Es ist darauf zu achten, dass die Resistenzhäufigkeit geographisch unterschiedlich verteilt ist.

Was müssen Sie vor dem Gebrauch beachten?

Quensyl darf nicht eingenommen werden,
wenn Sie überempfindlich (allergisch) gegen Hydroxychloroquinsulfat, 4-Aminochinoline oder einen der sonstigen Bestandteile von Quensyl sind,
bei vorbestehender Netzhauterkrankung (Retinopathie) oder Gesichtsfeldeinschränkung (Makulopathie),
bei Glukose-6-Phosphat-Dehydrogenase-Mangel (hämolytische Anämie, Favismus),
bei Erkrankungen des Blut bildenden Systems,
bei krankhafter Muskelschwäche (Myasthenia gravis),
während der Schwangerschaft (Ausnahme: unter Abwägung der Risiken in der Malariavorbeugung und -behandlung),
in der Stillzeit,
bei Kindern unter 6 Jahren (< 35 kg).
Besondere Vorsicht bei der Einnahme von Quensyl ist erforderlich
bei Vorerkrankungen des Magen-Darm-Traktes, des Blut- oder Nervensystems,
bei Überempfindlichkeit gegen Chinin,
bei vorbestehender Schuppenflechte (Psoriasis),
bei bestimmten Stoffwechselstörungen (Porphyrien),
bei Krampfleiden (Epilepsie),
bei ausgeprägten Nieren- und Lebererkrankungen,
während der Schwangerschaft (Indikation: Malaria).

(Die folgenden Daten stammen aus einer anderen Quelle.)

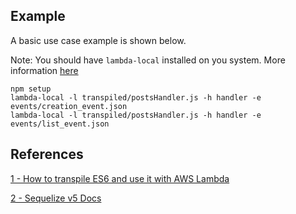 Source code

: ## Example

A basic use case example is shown below.

Note: You should have `lambda-local` installed on you system. More information [here](https://www.npmjs.com/package/lambda-local)

    npm setup
    lambda-local -l transpiled/postsHandler.js -h handler -e events/creation_event.json
    lambda-local -l transpiled/postsHandler.js -h handler -e events/list_event.json


## References

[1 - How to transpile ES6 and use it with AWS Lambda](https://medium.com/@tomokazukozuma/how-to-transpile-es6-and-use-it-with-aws-lambda-78da3d7aefe3)

[2 - Sequelize v5 Docs](https://gsequelize.org/v5/)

Im Hinblick auf die möglichen unerwünschten Wirkungen am Auge sollten augenärztliche Untersuchungen (einschließlich Augen- und Augenhintergrundkontrolle) vor Beginn einer längerfristigen Therapie und während dieser Therapie mindestens alle 3 Monate durchgeführt werden. Eine solche Untersuchung ist individuell angepasst insbesondere bei solchen Patienten vorzunehmen, die eine Dosis von über 6,5 mg/kg Körpergewicht einnehmen, bei Patienten mit eingeschränkter Nierenfunktion, bei Patienten, deren angehäufte (kumulative) Dosis mehr als 200 g beträgt, bei älteren Patienten oder Patienten, deren Sehschärfe eingeschränkt ist. Bei ersten Anzeichen einer Netzhauterkrankung (Ausfall des Rotsehens) ist die Behandlung sofort abzubrechen. In diesem Fall sollten die Patienten auch nach Therapieabbruch engmaschig untersucht werden, da sich die bestehenden Netzhautveränderungen bzw. Sehstörungen weiter verschlechtern können (siehe auch Abschnitt 4).

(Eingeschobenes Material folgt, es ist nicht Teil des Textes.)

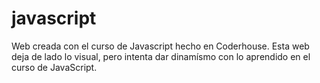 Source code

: # javascript
Web creada con el curso de Javascript hecho en Coderhouse.
Esta web deja de lado lo visual, pero intenta dar dinamísmo con lo aprendido en el curso de JavaScript.
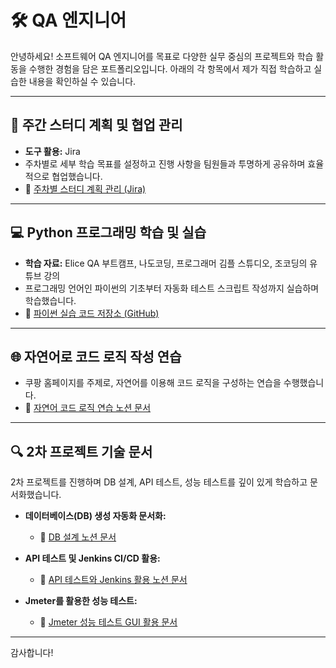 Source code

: # 🛠️ QA 엔지니어

안녕하세요! 소프트웨어 QA 엔지니어를 목표로 다양한 실무 중심의 프로젝트와 학습 활동을 수행한 경험을 담은 포트폴리오입니다. 아래의 각 항목에서 제가 직접 학습하고 실습한 내용을 확인하실 수 있습니다.

---

## 📌 주간 스터디 계획 및 협업 관리

* **도구 활용:** Jira
* 주차별로 세부 학습 목표를 설정하고 진행 사항을 팀원들과 투명하게 공유하며 효율적으로 협업했습니다.
* 📖 [주차별 스터디 계획 관리 (Jira)](https://eliceqa.atlassian.net/wiki/x/DIAI)

---

## 💻 Python 프로그래밍 학습 및 실습

* **학습 자료:** Elice QA 부트캠프, 나도코딩, 프로그래머 김플 스튜디오, 조코딩의 유튜브 강의
* 프로그래밍 언어인 파이썬의 기초부터 자동화 테스트 스크립트 작성까지 실습하며 학습했습니다.
* 📂 [파이썬 실습 코드 저장소 (GitHub)](https://github.com/sey0203/python.git)

---

## 🌐 자연어로 코드 로직 작성 연습

* 쿠팡 홈페이지를 주제로, 자연어를 이용해 코드 로직을 구성하는 연습을 수행했습니다.
* 📗 [자연어 코드 로직 연습 노션 문서](https://detailed-recorder-6cd.notion.site/1acb03b4e0dd80aaa3a3cc20eef4eef8?pvs=4)

---

## 🔍 2차 프로젝트 기술 문서

2차 프로젝트를 진행하며 DB 설계, API 테스트, 성능 테스트를 깊이 있게 학습하고 문서화했습니다.

* **데이터베이스(DB) 생성 자동화 문서화:**

  * 📘 [DB 설계 노션 문서](https://detailed-recorder-6cd.notion.site/2-DB-1f1b03b4e0dd8062bc4cf9e4ef3c3768?pvs=4)

* **API 테스트 및 Jenkins CI/CD 활용:**

  * 📙 [API 테스트와 Jenkins 활용 노션 문서](https://detailed-recorder-6cd.notion.site/2-api-jenkins-1f0b03b4e0dd80248e16faef81c79567?pvs=4)

* **Jmeter를 활용한 성능 테스트:**

  * 📕 [Jmeter 성능 테스트 GUI 활용 문서](https://detailed-recorder-6cd.notion.site/2-Jmeter-GUI-1f3b03b4e0dd8080a8b6f64dd5bf6d67?pvs=4)

---

감사합니다!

Das Risiko von Netzhauterkrankungen ist weitgehend abhängig von der Dosis. Es ist gering bei Tagesdosen unterhalb von 6,5 mg pro Kilogramm Körpergewicht. Bei Überschreitung der empfohlenen Tagesdosis erhöht sich das Risiko von Netzhautschädigungen deutlich.

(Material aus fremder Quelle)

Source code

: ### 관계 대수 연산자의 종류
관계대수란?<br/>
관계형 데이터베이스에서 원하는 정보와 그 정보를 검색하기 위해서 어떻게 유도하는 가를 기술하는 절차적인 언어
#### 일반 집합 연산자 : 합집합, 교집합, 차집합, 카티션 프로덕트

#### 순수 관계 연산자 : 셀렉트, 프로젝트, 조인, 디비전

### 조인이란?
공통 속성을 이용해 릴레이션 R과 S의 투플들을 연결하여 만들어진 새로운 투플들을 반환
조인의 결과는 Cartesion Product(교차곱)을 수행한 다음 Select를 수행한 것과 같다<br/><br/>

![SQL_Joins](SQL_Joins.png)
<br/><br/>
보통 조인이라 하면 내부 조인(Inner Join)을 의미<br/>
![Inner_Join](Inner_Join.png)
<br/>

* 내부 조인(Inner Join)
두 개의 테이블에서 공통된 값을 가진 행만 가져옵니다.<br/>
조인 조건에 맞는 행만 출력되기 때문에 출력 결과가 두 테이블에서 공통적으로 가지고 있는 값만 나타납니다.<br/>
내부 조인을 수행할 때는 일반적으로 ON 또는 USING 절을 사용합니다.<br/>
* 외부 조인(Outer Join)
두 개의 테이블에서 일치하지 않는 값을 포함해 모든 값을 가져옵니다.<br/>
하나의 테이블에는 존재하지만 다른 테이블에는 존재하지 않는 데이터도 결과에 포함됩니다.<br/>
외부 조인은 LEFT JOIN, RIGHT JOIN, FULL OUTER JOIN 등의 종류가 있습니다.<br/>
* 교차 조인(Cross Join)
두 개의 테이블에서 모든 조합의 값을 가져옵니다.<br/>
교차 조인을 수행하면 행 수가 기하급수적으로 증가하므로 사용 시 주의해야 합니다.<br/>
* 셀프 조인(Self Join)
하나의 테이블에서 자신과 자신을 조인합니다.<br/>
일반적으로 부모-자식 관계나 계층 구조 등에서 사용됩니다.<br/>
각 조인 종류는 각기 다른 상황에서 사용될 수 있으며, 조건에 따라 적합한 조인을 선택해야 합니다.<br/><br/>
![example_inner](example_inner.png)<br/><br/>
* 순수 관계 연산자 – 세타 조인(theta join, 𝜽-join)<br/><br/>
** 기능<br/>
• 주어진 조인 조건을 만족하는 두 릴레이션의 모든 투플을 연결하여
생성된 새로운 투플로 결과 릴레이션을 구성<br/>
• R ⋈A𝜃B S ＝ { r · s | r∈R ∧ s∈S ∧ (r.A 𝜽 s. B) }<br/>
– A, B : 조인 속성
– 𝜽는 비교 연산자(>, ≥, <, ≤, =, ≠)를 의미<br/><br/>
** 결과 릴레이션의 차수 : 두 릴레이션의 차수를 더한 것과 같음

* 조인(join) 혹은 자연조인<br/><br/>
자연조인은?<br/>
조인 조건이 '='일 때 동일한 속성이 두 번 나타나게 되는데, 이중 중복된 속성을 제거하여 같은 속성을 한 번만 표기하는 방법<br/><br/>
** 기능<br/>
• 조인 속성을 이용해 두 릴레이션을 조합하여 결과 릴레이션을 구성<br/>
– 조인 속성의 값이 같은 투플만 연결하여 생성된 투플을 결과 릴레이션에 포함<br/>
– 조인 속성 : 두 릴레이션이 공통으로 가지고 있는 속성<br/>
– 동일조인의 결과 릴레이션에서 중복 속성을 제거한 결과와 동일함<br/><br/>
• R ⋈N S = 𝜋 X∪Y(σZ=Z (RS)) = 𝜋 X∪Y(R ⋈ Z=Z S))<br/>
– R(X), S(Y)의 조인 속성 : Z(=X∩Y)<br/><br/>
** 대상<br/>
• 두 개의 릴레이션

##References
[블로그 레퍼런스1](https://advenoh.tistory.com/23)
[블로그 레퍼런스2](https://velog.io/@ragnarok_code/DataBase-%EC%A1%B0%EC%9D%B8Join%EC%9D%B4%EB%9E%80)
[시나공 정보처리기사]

Vor Beginn einer Dauertherapie und in Abständen von 2 Monaten ist eine vollständige Kontrolle des Blutbildes durchzuführen. Beim Auftreten von Blutbildveränderungen wird Ihr Arzt entscheiden, ob die Therapie mit Quensyl weitergeführt wird.
Patienten mit Krampfleiden müssen während der Quensyl-Therapie konsequent ärztlich überwacht werden.
Quensyl kann und sollte in bestimmten geographischen Bereichen bekannter Chloroquin-Resistenz mit anderen Malariamitteln kombiniert werden.
Bei der Langzeittherapie sollten die Patienten regelmäßig auf die Funktion der Skelettmuskulatur und der Sehnenreflexe untersucht werden. Bei Schwächen sollte die Behandlung abgebrochen werden.
Bei der Behandlung der rheumatoiden Arthritis bzw. des systemischen Lupus erythematodes dauert es mehrere Wochen, bis sich die therapeutischen Wirkungen einstellen, wobei leichte Nebenwirkungen schon relativ früh auftreten können. Der Behandlungserfolg kann frühestens nach 4 bis 12 Wochen beurteilt werden. Sollte eine objektive Verbesserung des Krankheitsbildes innerhalb von 6 Monaten nicht eintreten, so ist das Präparat abzusetzen.
Schwangerschaft
Fragen Sie vor der Einnahme von allen Arzneimitteln Ihren Arzt oder Apotheker um Rat.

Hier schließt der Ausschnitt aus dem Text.